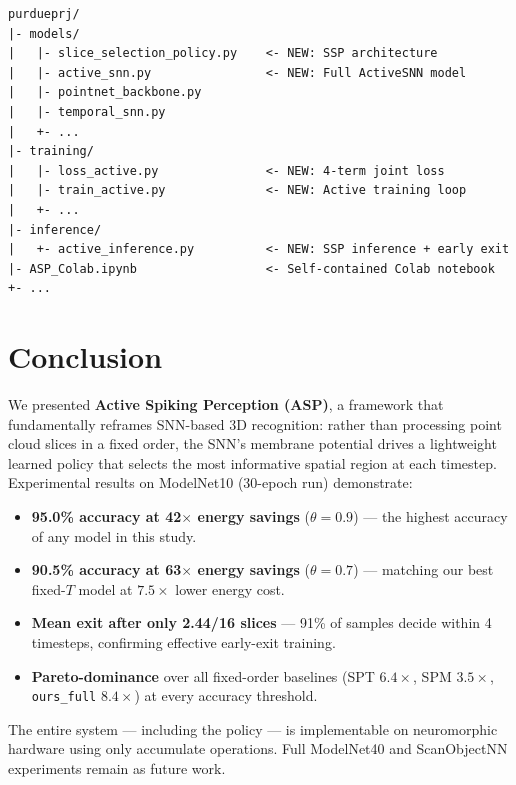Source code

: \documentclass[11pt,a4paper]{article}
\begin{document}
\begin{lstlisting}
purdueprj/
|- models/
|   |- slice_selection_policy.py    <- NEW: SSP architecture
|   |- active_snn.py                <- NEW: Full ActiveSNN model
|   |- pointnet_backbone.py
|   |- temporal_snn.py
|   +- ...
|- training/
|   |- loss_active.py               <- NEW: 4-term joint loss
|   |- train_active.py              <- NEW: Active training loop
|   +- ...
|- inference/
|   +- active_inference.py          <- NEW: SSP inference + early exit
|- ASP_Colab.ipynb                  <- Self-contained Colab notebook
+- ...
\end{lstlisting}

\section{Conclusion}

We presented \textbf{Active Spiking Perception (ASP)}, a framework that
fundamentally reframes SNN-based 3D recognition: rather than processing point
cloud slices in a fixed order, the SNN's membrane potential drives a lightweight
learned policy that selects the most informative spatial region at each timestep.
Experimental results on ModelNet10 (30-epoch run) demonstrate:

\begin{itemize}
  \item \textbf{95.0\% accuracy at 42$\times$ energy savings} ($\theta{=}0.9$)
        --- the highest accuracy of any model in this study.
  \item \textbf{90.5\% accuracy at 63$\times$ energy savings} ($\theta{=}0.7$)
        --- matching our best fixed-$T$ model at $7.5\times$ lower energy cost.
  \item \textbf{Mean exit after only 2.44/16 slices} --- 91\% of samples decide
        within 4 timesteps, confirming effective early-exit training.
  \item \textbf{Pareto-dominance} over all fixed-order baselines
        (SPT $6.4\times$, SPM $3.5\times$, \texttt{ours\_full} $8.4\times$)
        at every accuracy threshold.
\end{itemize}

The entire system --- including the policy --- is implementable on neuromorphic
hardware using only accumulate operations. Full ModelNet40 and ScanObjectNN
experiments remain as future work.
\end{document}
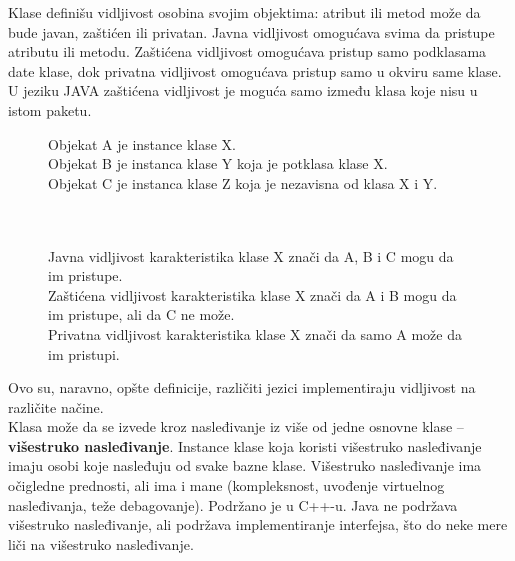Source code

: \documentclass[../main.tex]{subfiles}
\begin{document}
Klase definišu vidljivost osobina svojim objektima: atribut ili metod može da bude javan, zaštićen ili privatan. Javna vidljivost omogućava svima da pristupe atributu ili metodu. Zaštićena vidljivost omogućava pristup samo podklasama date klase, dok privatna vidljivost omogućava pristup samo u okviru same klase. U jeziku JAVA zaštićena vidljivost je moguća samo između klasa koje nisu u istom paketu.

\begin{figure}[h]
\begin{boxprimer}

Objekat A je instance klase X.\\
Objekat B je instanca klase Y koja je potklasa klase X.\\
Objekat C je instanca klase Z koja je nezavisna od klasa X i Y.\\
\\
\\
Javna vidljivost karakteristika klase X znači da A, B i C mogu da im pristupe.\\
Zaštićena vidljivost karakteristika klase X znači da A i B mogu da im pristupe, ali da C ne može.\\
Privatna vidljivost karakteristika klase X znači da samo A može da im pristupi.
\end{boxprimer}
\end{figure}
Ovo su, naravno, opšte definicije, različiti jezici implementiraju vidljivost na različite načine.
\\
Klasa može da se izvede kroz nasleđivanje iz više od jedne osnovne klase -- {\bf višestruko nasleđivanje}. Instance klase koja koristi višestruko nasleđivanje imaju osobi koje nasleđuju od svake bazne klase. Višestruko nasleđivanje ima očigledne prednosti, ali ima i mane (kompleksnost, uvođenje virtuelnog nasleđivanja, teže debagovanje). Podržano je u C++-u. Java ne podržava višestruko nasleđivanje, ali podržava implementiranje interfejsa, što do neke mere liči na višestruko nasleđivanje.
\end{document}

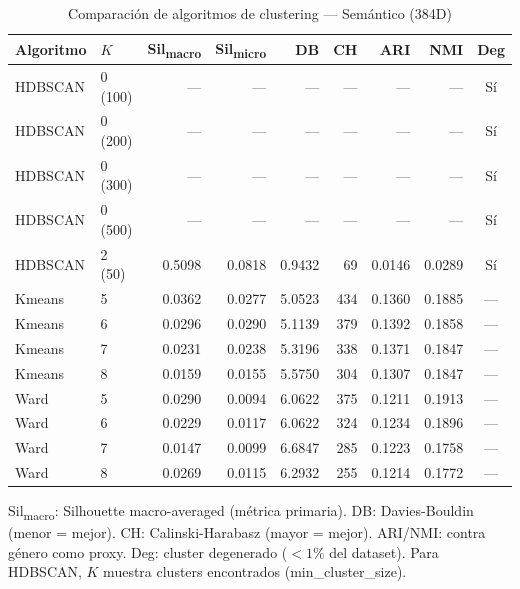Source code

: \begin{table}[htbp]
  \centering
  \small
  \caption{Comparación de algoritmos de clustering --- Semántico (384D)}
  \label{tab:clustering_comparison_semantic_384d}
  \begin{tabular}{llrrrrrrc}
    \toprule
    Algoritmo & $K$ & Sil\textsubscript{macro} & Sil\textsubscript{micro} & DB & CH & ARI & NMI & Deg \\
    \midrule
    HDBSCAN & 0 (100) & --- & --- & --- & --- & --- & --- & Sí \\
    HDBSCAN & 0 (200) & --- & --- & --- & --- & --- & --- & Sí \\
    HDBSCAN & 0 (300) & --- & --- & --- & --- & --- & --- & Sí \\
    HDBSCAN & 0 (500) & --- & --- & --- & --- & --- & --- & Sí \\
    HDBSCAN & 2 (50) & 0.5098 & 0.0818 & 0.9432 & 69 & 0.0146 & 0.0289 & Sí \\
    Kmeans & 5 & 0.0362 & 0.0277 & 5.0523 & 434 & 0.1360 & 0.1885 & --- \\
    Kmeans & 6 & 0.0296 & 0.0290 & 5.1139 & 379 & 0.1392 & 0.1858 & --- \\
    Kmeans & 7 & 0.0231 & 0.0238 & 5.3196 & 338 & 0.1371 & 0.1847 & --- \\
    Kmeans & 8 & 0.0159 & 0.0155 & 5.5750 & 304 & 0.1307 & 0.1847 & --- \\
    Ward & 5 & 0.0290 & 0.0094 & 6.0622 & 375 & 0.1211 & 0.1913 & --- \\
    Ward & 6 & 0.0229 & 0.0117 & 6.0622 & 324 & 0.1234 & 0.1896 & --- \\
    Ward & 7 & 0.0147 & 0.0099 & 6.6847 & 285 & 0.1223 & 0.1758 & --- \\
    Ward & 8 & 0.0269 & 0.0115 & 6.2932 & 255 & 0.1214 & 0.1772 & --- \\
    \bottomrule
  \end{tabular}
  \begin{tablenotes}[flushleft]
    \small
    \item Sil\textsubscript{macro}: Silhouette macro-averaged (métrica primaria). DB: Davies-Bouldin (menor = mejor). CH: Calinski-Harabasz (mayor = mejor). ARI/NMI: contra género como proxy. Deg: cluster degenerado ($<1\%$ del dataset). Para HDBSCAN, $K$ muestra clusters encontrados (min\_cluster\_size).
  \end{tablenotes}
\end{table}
.....
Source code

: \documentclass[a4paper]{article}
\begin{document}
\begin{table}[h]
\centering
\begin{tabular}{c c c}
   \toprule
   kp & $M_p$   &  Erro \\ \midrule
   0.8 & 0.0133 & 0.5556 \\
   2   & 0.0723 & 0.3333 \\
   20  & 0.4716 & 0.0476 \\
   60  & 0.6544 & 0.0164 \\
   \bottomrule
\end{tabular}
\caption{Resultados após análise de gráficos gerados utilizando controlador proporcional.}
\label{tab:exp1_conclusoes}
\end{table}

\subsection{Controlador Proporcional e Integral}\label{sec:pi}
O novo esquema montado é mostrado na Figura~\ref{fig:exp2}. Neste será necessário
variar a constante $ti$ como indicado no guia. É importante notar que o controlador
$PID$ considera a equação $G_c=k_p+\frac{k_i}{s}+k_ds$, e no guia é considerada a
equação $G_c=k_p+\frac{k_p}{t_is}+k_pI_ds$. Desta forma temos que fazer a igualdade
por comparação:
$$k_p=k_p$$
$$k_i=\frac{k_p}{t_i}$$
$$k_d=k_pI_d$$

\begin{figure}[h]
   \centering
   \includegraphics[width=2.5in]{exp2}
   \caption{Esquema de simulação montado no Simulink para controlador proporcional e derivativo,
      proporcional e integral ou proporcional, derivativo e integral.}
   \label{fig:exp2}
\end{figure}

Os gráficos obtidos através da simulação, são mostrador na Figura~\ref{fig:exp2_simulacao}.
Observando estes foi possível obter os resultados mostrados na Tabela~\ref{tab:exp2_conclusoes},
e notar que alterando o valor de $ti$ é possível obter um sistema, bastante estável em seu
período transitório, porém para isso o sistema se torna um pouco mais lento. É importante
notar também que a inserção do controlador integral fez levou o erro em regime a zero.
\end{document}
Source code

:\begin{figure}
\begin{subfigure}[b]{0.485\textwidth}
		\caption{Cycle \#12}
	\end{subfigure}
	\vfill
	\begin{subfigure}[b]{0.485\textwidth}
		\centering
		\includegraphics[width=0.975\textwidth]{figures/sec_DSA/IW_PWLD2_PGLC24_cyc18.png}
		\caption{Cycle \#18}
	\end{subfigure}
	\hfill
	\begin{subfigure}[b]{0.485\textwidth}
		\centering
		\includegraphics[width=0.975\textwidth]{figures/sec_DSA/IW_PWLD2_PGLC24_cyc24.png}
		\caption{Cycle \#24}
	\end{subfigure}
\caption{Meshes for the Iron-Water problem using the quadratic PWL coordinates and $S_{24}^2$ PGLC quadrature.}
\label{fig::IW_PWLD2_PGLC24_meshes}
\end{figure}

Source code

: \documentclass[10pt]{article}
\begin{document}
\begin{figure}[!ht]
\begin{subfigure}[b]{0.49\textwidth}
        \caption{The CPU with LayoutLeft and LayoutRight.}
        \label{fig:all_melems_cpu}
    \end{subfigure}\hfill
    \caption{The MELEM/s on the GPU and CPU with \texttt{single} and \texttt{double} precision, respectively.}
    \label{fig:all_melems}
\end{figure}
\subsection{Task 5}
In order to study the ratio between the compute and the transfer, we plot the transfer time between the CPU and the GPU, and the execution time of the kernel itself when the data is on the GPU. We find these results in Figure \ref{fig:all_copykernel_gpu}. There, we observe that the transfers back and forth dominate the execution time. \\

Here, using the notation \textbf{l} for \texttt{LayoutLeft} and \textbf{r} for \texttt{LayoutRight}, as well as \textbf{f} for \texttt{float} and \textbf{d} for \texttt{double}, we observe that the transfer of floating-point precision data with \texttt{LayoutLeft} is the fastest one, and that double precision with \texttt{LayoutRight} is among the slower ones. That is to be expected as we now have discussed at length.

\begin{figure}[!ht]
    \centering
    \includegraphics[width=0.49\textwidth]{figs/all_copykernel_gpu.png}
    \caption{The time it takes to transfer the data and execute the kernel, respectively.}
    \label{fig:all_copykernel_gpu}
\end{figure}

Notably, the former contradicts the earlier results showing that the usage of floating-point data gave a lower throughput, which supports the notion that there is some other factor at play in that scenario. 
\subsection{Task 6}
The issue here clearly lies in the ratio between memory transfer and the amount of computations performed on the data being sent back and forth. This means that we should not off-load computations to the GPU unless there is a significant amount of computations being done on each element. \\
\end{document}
.....
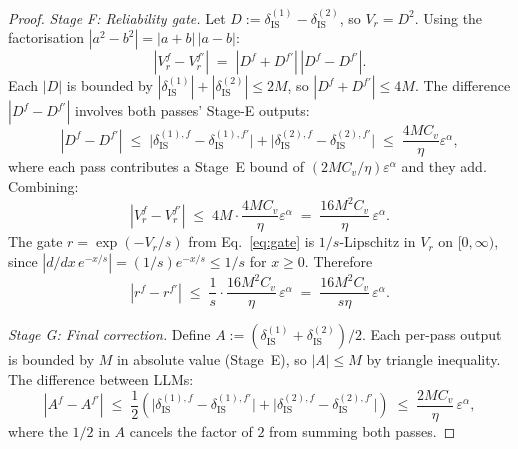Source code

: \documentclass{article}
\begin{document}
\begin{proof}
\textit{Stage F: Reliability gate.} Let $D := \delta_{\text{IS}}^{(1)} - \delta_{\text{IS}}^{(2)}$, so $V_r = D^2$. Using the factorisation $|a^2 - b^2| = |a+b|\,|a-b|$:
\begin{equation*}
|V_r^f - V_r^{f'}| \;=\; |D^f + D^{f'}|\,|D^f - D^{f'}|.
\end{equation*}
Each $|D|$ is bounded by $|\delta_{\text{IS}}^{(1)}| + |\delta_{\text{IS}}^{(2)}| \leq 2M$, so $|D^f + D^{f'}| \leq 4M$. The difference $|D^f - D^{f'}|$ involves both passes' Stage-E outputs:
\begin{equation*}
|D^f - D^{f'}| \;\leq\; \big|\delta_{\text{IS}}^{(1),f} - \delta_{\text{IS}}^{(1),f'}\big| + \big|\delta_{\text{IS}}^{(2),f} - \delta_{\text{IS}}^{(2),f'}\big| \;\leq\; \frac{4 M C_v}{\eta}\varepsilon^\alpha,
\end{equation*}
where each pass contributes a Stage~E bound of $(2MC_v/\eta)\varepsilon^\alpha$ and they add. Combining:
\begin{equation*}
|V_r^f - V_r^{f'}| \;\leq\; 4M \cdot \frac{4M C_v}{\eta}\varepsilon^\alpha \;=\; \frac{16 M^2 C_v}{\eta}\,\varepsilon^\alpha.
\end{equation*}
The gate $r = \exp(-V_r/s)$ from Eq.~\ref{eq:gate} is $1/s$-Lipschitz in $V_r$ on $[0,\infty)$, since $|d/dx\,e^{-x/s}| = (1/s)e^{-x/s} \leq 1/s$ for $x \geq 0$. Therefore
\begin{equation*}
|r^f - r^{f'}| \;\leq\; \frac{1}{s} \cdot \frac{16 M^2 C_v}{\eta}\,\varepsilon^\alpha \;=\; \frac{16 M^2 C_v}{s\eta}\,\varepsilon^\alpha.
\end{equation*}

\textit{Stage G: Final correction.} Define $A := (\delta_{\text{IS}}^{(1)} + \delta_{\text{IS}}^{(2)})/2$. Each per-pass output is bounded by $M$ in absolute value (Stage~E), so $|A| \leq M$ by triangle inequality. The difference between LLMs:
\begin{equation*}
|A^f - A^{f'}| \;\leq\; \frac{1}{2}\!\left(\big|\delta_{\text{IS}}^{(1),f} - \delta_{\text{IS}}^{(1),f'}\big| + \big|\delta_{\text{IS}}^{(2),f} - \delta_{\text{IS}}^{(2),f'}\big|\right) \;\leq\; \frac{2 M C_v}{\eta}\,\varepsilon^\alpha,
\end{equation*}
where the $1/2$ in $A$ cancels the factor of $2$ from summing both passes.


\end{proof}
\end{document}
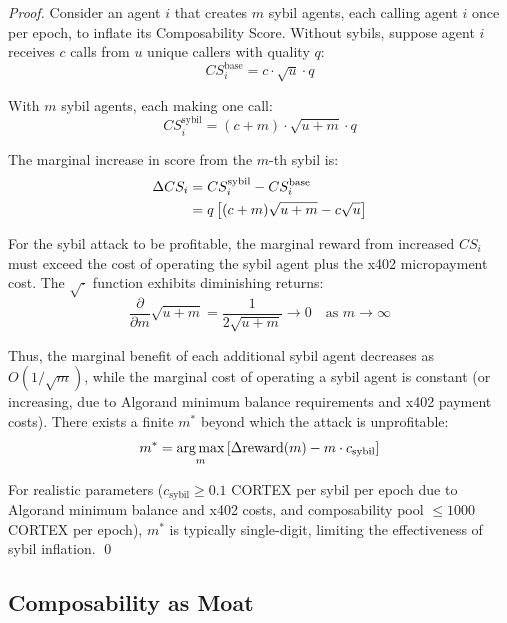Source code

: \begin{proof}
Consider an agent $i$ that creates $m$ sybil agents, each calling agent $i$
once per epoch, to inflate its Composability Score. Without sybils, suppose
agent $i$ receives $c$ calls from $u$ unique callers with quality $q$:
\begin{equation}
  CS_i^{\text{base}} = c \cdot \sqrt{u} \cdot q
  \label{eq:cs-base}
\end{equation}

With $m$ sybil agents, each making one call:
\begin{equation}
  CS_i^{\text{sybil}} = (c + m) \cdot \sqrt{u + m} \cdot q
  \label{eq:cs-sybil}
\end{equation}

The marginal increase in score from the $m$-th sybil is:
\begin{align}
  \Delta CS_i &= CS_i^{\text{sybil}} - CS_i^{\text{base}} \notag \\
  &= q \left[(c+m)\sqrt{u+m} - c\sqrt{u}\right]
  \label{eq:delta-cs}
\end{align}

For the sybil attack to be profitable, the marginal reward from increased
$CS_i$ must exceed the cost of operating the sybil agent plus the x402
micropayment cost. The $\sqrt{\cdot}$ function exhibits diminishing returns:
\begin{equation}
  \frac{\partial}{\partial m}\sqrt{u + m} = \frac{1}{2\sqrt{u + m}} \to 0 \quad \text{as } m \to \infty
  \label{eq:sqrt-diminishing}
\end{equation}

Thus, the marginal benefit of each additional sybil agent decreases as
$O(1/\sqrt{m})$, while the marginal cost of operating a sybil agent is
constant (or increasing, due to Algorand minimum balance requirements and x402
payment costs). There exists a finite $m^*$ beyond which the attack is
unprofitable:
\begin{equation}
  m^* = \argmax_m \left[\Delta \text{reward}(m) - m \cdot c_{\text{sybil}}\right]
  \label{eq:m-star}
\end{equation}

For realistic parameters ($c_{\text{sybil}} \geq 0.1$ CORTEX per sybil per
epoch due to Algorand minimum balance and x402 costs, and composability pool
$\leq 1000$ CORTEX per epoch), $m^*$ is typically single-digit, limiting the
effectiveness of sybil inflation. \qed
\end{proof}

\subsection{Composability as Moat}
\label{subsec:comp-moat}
.....
▶ **About this task**
Among the lines of the data, some contain the word "gráficos". How many are there? Reply with the number alone.

▶ **Solution to the problem**
2